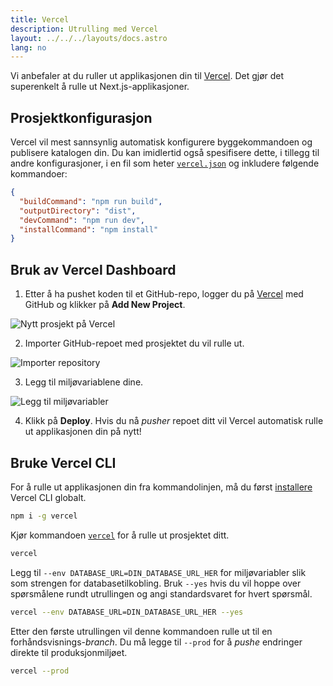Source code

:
 ```yaml
---
title: Vercel
description: Utrulling med Vercel
layout: ../../../layouts/docs.astro
lang: no
---
```


Vi anbefaler at du ruller ut applikasjonen din til [Vercel](https://vercel.com/?utm_source=t3-oss&utm_campaign=oss). Det gjør det superenkelt å rulle ut Next.js-applikasjoner.

## Prosjektkonfigurasjon

Vercel vil mest sannsynlig automatisk konfigurere byggekommandoen og publisere katalogen din. Du kan imidlertid også spesifisere dette, i tillegg til andre konfigurasjoner, i en fil som heter [`vercel.json`](https://vercel.com/docs/project-configuration) og inkludere følgende kommandoer:

```json
{
  "buildCommand": "npm run build",
  "outputDirectory": "dist",
  "devCommand": "npm run dev",
  "installCommand": "npm install"
}
```

## Bruk av Vercel Dashboard

1. Etter å ha pushet koden til et GitHub-repo, logger du på [Vercel](https://vercel.com/?utm_source=t3-oss&utm_campaign=oss) med GitHub og klikker på **Add New Project**.

![Nytt prosjekt på Vercel](/images/vercel-new-project.webp)

2. Importer GitHub-repoet med prosjektet du vil rulle ut.

![Importer repository](/images/vercel-import-project.webp)

3. Legg til miljøvariablene dine.

![Legg til miljøvariabler](/images/vercel-env-vars.webp)

4. Klikk på **Deploy**. Hvis du nå _pusher_ repoet ditt vil Vercel automatisk rulle ut applikasjonen din på nytt!

## Bruke Vercel CLI

For å rulle ut applikasjonen din fra kommandolinjen, må du først [installere](https://vercel.com/docs/cli#installing-vercel-cli) Vercel CLI globalt.

```bash
npm i -g vercel
```

Kjør kommandoen [`vercel`](https://vercel.com/docs/cli/deploying-from-cli) for å rulle ut prosjektet ditt.

```bash
vercel
```

Legg til `--env DATABASE_URL=DIN_DATABASE_URL_HER` for miljøvariabler slik som strengen for databasetilkobling. Bruk `--yes` hvis du vil hoppe over spørsmålene rundt utrullingen og angi standardsvaret for hvert spørsmål.

```bash
vercel --env DATABASE_URL=DIN_DATABASE_URL_HER --yes
```

Etter den første utrullingen vil denne kommandoen rulle ut til en forhåndsvisnings-_branch_. Du må legge til `--prod` for å _pushe_ endringer direkte til produksjonmiljøet.

```bash
vercel --prod
```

Exercise requirements
A faithful, picture-free copy of the material is what this task asks for.

Task answer
Source code

:
 ```yaml
---
title: Vercel
description: Utrulling med Vercel
layout: ../../../layouts/docs.astro
lang: no
---
```


Vi anbefaler at du ruller ut applikasjonen din til [Vercel](https://vercel.com/?utm_source=t3-oss&utm_campaign=oss). Det gjør det superenkelt å rulle ut Next.js-applikasjoner.

## Prosjektkonfigurasjon

Vercel vil mest sannsynlig automatisk konfigurere byggekommandoen og publisere katalogen din. Du kan imidlertid også spesifisere dette, i tillegg til andre konfigurasjoner, i en fil som heter [`vercel.json`](https://vercel.com/docs/project-configuration) og inkludere følgende kommandoer:

```json
{
  "buildCommand": "npm run build",
  "outputDirectory": "dist",
  "devCommand": "npm run dev",
  "installCommand": "npm install"
}
```

## Bruk av Vercel Dashboard

1. Etter å ha pushet koden til et GitHub-repo, logger du på [Vercel](https://vercel.com/?utm_source=t3-oss&utm_campaign=oss) med GitHub og klikker på **Add New Project**.

![Nytt prosjekt på Vercel](/images/vercel-new-project.webp)

2. Importer GitHub-repoet med prosjektet du vil rulle ut.

![Importer repository](/images/vercel-import-project.webp)

3. Legg til miljøvariablene dine.

![Legg til miljøvariabler](/images/vercel-env-vars.webp)

4. Klikk på **Deploy**. Hvis du nå _pusher_ repoet ditt vil Vercel automatisk rulle ut applikasjonen din på nytt!

## Bruke Vercel CLI

For å rulle ut applikasjonen din fra kommandolinjen, må du først [installere](https://vercel.com/docs/cli#installing-vercel-cli) Vercel CLI globalt.

```bash
npm i -g vercel
```

Kjør kommandoen [`vercel`](https://vercel.com/docs/cli/deploying-from-cli) for å rulle ut prosjektet ditt.

```bash
vercel
```

Legg til `--env DATABASE_URL=DIN_DATABASE_URL_HER` for miljøvariabler slik som strengen for databasetilkobling. Bruk `--yes` hvis du vil hoppe over spørsmålene rundt utrullingen og angi standardsvaret for hvert spørsmål.

```bash
vercel --env DATABASE_URL=DIN_DATABASE_URL_HER --yes
```

Etter den første utrullingen vil denne kommandoen rulle ut til en forhåndsvisnings-_branch_. Du må legge til `--prod` for å _pushe_ endringer direkte til produksjonmiljøet.

```bash
vercel --prod
```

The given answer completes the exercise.